Data for review START

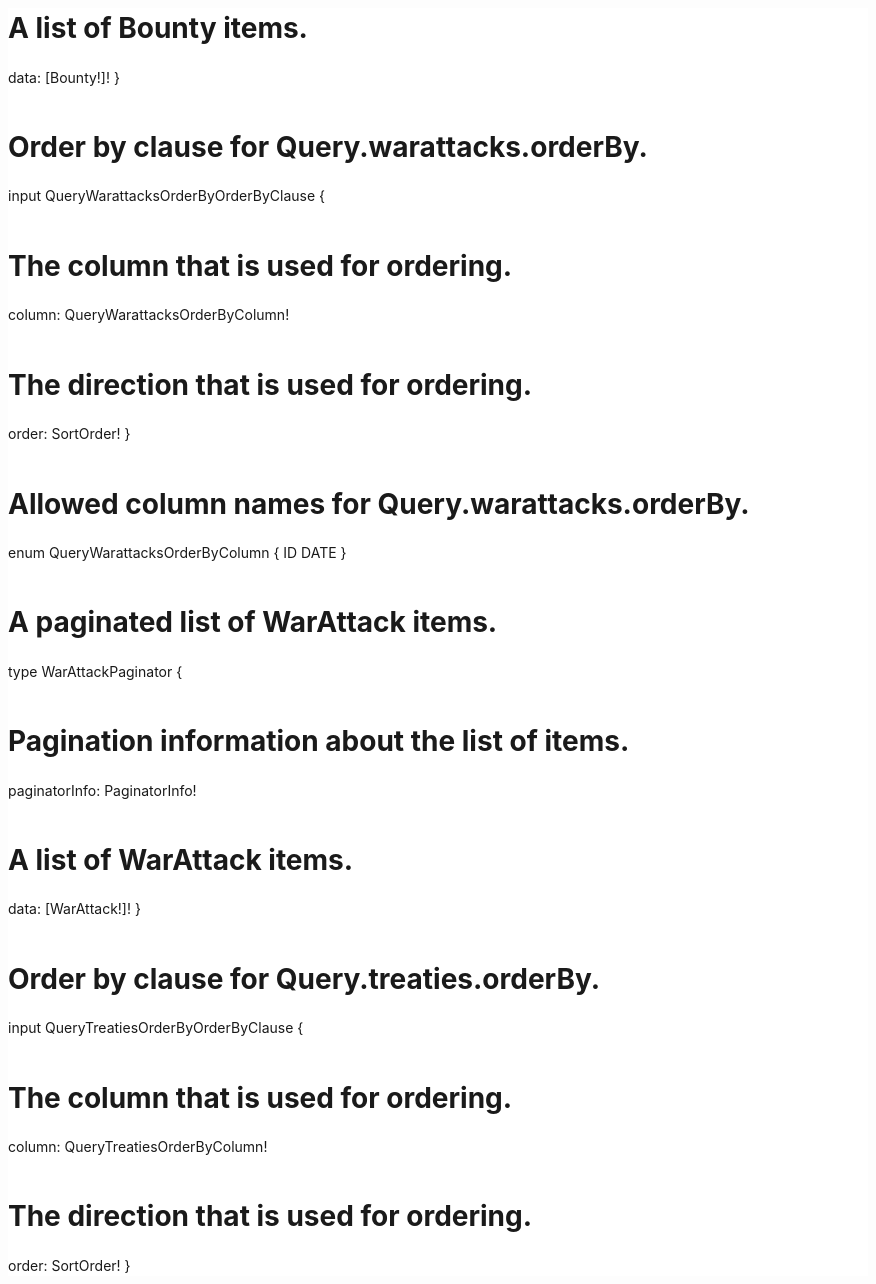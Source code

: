   # A list of Bounty items.
  data: [Bounty!]!
}

# Order by clause for Query.warattacks.orderBy.
input QueryWarattacksOrderByOrderByClause {
  # The column that is used for ordering.
  column: QueryWarattacksOrderByColumn!

  # The direction that is used for ordering.
  order: SortOrder!
}

# Allowed column names for Query.warattacks.orderBy.
enum QueryWarattacksOrderByColumn {
  ID
  DATE
}

# A paginated list of WarAttack items.
type WarAttackPaginator {
  # Pagination information about the list of items.
  paginatorInfo: PaginatorInfo!

  # A list of WarAttack items.
  data: [WarAttack!]!
}

# Order by clause for Query.treaties.orderBy.
input QueryTreatiesOrderByOrderByClause {
  # The column that is used for ordering.
  column: QueryTreatiesOrderByColumn!

  # The direction that is used for ordering.
  order: SortOrder!
}
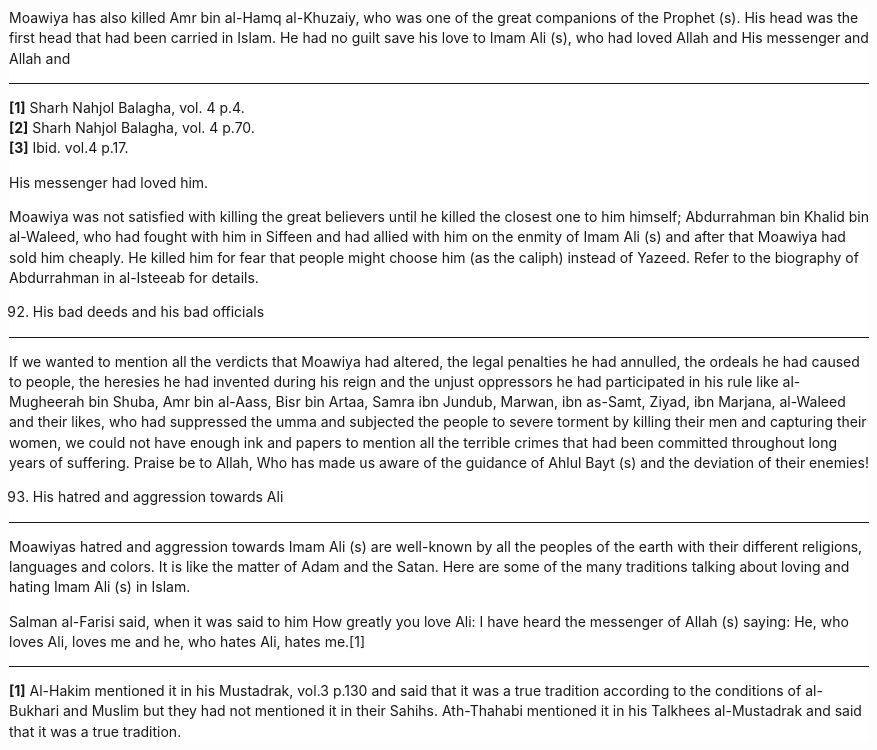 Moawiya has also killed Amr bin al-Hamq al-Khuzaiy, who was one of the
great companions of the Prophet (s). His head was the first head that
had been carried in Islam. He had no guilt save his love to Imam Ali
(s), who had loved Allah and His messenger and Allah and

------------------------------------------------------------------------

**[1]** Sharh Nahjol Balagha, vol. 4 p.4.  
 **[2]** Sharh Nahjol Balagha, vol. 4 p.70.  
 **[3]** Ibid. vol.4 p.17.

His messenger had loved him.

Moawiya was not satisfied with killing the great believers until he
killed the closest one to him himself; Abdurrahman bin Khalid bin
al-Waleed, who had fought with him in Siffeen and had allied with him on
the enmity of Imam Ali (s) and after that Moawiya had sold him cheaply.
He killed him for fear that people might choose him (as the caliph)
instead of Yazeed. Refer to the biography of Abdurrahman in al-Isteeab
for details.

92. His bad deeds and his bad officials
---------------------------------------

If we wanted to mention all the verdicts that Moawiya had altered, the
legal penalties he had annulled, the ordeals he had caused to people,
the heresies he had invented during his reign and the unjust oppressors
he had participated in his rule like al-Mugheerah bin Shuba, Amr bin
al-Aass, Bisr bin Artaa, Samra ibn Jundub, Marwan, ibn as-Samt, Ziyad,
ibn Marjana, al-Waleed and their likes, who had suppressed the umma and
subjected the people to severe torment by killing their men and
capturing their women, we could not have enough ink and papers to
mention all the terrible crimes that had been committed throughout long
years of suffering. Praise be to Allah, Who has made us aware of the
guidance of Ahlul Bayt (s) and the deviation of their enemies!

93. His hatred and aggression towards Ali
-----------------------------------------

Moawiyas hatred and aggression towards Imam Ali (s) are well-known by
all the peoples of the earth with their different religions, languages
and colors. It is like the matter of Adam and the Satan. Here are some
of the many traditions talking about loving and hating Imam Ali (s) in
Islam.

Salman al-Farisi said, when it was said to him How greatly you love Ali:
I have heard the messenger of Allah (s) saying: He, who loves Ali, loves
me and he, who hates Ali, hates me.[1]

------------------------------------------------------------------------

**[1]** Al-Hakim mentioned it in his Mustadrak, vol.3 p.130 and said
that it was a true tradition according to the conditions of al-Bukhari
and Muslim but they had not mentioned it in their Sahihs. Ath-Thahabi
mentioned it in his Talkhees al-Mustadrak and said that it was a true
tradition.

Data for review END

Only the lines from the one containing "and Muslim but" through the end of the material should be reproduced, exactly, with both ends included.

and Muslim but they had not mentioned it in their Sahihs. Ath-Thahabi
mentioned it in his Talkhees al-Mustadrak and said that it was a true
tradition.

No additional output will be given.